▶ Dataset content:
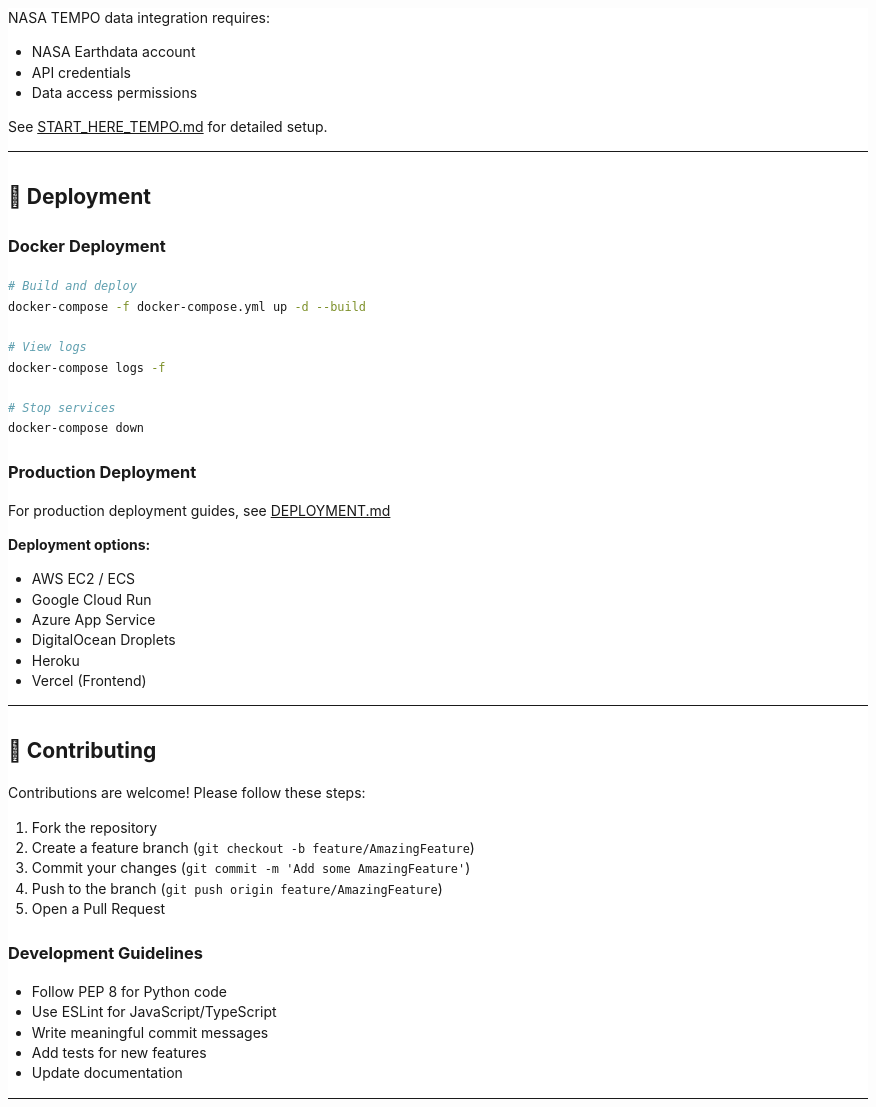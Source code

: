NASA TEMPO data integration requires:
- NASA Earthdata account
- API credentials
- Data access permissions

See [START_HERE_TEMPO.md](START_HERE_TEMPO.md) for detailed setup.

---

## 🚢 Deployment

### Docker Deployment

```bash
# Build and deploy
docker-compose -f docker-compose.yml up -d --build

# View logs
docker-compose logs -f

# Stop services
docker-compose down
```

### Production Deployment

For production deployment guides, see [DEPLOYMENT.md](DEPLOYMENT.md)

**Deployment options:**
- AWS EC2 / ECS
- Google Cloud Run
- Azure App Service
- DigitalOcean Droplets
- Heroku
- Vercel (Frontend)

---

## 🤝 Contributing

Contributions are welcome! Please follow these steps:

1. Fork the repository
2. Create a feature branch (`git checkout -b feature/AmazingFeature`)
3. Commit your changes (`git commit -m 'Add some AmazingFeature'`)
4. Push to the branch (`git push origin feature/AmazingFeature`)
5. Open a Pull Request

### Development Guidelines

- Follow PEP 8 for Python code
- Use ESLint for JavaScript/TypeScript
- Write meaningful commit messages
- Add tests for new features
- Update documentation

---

▶ Task brief: Up to and including the final line of the data above, please copy every line exactly, starting from the one that contains "- Use ESLint for JavaScript/TypeScript".

▶ Written response:
- Use ESLint for JavaScript/TypeScript
- Write meaningful commit messages
- Add tests for new features
- Update documentation

---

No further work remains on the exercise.